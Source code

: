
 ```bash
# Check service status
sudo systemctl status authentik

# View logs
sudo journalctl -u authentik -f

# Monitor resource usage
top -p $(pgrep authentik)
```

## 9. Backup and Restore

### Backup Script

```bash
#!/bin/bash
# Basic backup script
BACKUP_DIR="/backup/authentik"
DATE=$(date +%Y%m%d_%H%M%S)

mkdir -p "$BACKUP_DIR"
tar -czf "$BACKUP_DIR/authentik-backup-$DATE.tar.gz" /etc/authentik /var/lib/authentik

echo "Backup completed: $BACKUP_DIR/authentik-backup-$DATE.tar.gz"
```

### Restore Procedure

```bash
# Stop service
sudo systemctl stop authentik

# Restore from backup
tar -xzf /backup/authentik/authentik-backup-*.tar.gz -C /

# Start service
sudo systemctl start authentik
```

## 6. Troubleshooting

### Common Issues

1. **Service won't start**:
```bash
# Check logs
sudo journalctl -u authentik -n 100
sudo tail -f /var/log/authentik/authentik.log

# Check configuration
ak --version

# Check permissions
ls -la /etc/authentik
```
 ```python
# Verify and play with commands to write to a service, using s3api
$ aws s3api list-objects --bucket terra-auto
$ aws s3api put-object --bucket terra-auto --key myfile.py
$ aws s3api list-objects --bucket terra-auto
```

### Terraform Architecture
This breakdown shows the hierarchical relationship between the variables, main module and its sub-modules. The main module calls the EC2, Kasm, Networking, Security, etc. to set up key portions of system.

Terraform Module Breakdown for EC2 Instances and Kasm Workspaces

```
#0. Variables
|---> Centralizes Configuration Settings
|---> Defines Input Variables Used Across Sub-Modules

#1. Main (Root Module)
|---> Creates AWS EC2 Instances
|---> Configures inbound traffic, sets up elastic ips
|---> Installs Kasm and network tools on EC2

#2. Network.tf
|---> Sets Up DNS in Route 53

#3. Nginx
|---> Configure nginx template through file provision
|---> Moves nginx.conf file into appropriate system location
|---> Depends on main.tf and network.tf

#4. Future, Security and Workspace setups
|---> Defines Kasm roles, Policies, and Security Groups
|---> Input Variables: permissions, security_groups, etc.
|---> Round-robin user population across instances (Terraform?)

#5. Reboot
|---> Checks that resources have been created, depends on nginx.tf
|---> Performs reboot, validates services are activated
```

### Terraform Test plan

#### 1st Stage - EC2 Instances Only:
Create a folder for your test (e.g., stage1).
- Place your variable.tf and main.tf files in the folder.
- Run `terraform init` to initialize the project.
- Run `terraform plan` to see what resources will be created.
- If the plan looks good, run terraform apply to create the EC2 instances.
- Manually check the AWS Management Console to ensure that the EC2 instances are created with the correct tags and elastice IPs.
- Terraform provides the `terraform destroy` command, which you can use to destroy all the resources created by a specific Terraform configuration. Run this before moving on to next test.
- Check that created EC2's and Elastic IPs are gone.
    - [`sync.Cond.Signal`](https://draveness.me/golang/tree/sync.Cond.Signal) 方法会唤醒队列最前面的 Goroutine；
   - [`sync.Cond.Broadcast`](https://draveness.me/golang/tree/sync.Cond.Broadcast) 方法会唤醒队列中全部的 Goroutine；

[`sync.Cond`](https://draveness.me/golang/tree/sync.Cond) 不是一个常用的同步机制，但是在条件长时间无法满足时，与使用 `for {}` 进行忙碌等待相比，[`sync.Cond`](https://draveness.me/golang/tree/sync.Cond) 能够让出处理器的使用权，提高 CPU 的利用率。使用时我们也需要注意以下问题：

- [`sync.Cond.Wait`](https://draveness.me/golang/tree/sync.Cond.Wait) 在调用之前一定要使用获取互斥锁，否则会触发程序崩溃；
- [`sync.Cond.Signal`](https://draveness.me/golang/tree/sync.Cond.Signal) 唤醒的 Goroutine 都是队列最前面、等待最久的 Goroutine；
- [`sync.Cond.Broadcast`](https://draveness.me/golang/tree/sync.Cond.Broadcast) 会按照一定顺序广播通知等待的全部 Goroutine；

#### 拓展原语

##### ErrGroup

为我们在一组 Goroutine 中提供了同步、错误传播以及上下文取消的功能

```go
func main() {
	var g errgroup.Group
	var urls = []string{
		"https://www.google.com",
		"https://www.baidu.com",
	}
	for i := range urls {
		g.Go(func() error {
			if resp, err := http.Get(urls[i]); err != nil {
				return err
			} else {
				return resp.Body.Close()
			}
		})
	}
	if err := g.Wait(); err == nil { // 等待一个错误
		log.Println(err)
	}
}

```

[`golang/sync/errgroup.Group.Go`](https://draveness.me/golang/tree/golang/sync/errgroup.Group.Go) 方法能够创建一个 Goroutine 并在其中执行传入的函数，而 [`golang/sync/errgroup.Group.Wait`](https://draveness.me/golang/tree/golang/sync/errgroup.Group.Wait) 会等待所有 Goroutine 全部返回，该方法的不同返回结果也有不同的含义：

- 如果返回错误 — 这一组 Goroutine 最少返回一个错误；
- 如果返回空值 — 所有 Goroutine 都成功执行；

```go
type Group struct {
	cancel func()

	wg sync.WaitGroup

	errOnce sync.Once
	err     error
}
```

» ASSIGNMENT:
Scan the entries above. Copy each line that has the string "Restore".

» ANSWER TO THIS EXERCISE:
## 9. Backup and Restore
### Restore Procedure
# Restore from backup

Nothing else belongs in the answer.